Registry Catalogs Over 2,000 Exonerations Nationwide

By: - May 25, 2012 12:00 am

After four days of police interrogation in October 1992, then-19-year-old Juan Rivera confessed to the rape and murder of 11-year-old Holly Staker in Waukegan, Illinois. Rivera was sentenced to life in prison for a crime that DNA later proved he did not commit.

In 2011, Rivera was exonerated after serving 20 years in prison, becoming one of the 102 Illinois prisoners exonerated since 1989 after being wrongfully convicted, according to a new database of wrongful convictions nationwide, created by professors from the University of Michigan School of Law and the Northwestern University Center for Wrongful Convictions.

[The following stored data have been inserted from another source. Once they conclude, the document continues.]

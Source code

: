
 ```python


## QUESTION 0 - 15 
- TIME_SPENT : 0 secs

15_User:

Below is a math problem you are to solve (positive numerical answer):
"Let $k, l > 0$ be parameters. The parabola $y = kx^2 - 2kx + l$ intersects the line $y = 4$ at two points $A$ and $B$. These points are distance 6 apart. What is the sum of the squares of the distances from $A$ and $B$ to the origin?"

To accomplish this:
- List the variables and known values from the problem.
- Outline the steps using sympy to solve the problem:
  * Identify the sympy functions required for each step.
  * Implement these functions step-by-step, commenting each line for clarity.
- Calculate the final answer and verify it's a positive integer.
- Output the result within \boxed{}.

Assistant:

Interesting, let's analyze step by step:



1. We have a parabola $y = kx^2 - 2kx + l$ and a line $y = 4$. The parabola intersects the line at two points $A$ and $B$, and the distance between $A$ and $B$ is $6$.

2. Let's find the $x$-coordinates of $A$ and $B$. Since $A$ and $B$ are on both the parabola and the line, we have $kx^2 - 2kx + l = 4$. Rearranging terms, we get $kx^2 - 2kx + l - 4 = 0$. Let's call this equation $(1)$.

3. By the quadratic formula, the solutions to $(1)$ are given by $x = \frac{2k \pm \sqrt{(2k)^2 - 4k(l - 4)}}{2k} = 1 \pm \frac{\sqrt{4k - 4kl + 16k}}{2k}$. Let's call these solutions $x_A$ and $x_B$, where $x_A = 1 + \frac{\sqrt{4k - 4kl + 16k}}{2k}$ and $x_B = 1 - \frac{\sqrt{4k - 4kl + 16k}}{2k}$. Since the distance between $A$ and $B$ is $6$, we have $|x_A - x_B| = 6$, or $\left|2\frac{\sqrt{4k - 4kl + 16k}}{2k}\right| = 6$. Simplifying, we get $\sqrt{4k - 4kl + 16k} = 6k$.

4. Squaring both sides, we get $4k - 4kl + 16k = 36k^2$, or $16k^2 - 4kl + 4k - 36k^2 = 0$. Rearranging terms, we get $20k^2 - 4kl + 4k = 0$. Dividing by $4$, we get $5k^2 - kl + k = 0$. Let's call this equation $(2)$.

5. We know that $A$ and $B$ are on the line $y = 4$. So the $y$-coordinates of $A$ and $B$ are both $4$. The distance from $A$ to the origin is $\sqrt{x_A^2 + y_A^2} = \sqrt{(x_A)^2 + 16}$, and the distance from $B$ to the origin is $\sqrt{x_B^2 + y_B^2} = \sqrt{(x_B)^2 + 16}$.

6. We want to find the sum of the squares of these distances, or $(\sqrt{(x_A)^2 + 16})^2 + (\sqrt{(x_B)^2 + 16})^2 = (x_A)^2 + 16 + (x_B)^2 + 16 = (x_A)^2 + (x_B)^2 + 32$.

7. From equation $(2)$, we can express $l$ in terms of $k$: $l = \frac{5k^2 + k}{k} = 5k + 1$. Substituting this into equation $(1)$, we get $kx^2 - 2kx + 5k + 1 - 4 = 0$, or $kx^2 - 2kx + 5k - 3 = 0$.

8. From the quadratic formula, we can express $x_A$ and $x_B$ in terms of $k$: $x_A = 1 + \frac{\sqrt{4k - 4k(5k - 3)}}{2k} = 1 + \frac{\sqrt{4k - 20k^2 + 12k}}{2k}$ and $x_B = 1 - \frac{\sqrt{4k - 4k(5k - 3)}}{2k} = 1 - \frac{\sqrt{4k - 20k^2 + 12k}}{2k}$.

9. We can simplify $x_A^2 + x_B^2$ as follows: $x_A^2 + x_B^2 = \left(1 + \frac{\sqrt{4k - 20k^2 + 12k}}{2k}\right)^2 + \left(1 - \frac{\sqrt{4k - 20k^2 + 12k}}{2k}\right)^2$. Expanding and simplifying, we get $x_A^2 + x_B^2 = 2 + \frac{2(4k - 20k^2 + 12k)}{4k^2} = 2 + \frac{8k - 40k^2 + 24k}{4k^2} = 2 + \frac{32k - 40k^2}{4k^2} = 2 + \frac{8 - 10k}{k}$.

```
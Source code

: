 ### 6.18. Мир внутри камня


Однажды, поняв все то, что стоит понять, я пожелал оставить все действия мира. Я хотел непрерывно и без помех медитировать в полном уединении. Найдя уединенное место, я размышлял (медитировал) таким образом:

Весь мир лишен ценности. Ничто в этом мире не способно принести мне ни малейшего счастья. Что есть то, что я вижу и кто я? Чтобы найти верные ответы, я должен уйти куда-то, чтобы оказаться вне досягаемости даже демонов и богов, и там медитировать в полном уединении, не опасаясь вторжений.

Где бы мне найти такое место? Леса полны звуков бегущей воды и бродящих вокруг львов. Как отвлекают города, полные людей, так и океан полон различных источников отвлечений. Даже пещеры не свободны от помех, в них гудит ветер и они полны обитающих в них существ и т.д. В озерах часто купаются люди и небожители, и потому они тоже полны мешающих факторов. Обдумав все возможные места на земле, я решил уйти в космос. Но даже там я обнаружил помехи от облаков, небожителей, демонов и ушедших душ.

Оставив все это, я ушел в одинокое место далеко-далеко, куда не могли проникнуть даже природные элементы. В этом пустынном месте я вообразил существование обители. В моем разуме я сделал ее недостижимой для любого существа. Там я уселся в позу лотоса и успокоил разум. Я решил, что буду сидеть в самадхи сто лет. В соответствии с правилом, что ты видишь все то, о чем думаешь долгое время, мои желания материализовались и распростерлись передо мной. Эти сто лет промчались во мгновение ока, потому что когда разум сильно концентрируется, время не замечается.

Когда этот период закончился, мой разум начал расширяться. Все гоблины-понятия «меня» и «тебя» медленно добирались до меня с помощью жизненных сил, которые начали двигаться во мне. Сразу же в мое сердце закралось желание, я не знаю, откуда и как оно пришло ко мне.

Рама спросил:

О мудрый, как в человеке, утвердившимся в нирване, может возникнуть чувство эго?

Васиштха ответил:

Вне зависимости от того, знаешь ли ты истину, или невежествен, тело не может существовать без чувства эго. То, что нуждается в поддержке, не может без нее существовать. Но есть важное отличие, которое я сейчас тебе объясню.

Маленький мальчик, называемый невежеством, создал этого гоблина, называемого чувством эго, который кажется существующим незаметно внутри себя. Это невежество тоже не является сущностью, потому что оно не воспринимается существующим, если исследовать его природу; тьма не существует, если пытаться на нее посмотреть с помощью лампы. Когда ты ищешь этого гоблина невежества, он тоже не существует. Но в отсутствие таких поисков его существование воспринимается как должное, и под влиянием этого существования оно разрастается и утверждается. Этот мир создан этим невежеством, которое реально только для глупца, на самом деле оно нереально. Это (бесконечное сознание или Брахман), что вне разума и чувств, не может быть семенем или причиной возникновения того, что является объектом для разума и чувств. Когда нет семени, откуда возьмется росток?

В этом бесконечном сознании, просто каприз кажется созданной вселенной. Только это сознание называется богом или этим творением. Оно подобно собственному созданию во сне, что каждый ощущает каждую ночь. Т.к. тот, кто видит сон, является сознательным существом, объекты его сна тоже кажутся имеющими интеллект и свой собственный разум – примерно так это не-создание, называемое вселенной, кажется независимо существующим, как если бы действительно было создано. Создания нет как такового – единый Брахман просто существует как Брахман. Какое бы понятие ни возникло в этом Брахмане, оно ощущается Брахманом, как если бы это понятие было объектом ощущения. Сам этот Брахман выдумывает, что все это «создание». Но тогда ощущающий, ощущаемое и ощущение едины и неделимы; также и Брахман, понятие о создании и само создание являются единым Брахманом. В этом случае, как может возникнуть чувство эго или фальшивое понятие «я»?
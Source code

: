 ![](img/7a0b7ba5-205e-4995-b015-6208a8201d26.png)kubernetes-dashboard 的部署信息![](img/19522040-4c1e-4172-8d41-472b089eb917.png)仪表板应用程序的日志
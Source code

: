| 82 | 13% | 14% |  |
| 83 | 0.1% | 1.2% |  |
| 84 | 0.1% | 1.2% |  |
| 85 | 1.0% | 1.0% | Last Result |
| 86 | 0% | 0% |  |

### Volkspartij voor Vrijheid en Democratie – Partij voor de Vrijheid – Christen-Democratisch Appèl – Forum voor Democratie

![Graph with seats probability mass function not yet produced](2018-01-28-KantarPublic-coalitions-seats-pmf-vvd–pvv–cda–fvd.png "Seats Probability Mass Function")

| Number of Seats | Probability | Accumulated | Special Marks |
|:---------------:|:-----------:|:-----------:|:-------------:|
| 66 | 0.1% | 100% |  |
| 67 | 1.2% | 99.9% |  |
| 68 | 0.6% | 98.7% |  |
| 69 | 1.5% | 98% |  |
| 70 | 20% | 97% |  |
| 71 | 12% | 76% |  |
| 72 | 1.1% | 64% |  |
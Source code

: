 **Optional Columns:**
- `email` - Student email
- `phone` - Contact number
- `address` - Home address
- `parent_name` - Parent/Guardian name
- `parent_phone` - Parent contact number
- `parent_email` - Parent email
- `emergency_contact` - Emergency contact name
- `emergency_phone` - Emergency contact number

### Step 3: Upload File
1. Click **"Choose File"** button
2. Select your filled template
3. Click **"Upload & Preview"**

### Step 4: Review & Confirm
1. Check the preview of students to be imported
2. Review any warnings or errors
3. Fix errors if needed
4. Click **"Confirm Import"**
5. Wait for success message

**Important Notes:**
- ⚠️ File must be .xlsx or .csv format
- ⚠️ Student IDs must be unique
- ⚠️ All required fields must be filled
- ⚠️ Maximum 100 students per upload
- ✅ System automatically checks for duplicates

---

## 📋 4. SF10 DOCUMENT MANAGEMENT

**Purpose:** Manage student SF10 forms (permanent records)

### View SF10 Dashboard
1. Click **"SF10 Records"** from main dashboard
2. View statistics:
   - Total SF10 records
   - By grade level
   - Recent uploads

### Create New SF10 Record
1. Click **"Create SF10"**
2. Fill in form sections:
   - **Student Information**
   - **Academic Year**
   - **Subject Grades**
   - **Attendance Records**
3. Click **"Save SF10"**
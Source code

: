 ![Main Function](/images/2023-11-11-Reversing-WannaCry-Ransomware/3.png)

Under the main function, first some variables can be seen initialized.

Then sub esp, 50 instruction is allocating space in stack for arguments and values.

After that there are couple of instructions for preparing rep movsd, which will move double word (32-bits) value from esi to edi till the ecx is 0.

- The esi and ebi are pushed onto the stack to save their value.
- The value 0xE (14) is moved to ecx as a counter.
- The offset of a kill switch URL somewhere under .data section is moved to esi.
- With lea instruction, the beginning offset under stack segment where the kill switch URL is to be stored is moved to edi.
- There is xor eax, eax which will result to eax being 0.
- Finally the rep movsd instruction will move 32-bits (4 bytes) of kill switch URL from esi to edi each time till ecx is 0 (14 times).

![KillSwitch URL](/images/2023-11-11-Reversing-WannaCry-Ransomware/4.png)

Illinois has the largest number of discovered wrongful convictions, according to the researchers, but that does not mean its justice system is the nation’s most dysfunctional.

“It’s clear that the exonerations we found are the tip of an iceberg,” said University of Michigan Law Professor Samuel Gross, who authored the report and edited the registry. “Most people who are falsely convicted are not exonerated; they serve their time or die in prison. And when they are exonerated, a lot of times it happens quietly, out of public view.”

The researchers profiled 891 exonerations from 1989-2011 for offenses ranging from drug crimes to murder. After Illinois, states with the most exonerations were New York (88), Texas (87), California (84), Michigan (36), Louisiana (35), Florida (32), Pennsylvania (29), Ohio (28) and Massachusetts (27).

In the last 10 years, 11 states, including seven of the 10 states with the largest number of exonerations, have created Criminal Justice Reform Commissions devoted to examining the causes of wrongful convictions and providing policy recommendations, according to The Innocence Project, a national non-profit legal clinic dedicated to exonerating the wrongfully convicted. And in 44 states, innocence projects run by law firms or universities investigate innocence claims and bring suits on behalf of potentially wrongfully convicted inmates. One such organization, the Center on Wrongful Convictions at Northwestern University School of Law in Chicago, led the case to exonerate Rivera in 2011.

The researchers also found at least 1,170 other exonerations that resulted from group exonerations often for widespread police abuses. For instance, from 1995-1998 in Philadelphia, 138 felony defendants were exonerated after it was discovered that five city narcotics officers were routinely planting drugs on suspects and manufacturing evidence.

The main causes of wrongful conviction are threefold: mistaken witness identification, perjury or a false accusation as happened in the Rivera case, and official misconduct, according to data analysis from the report.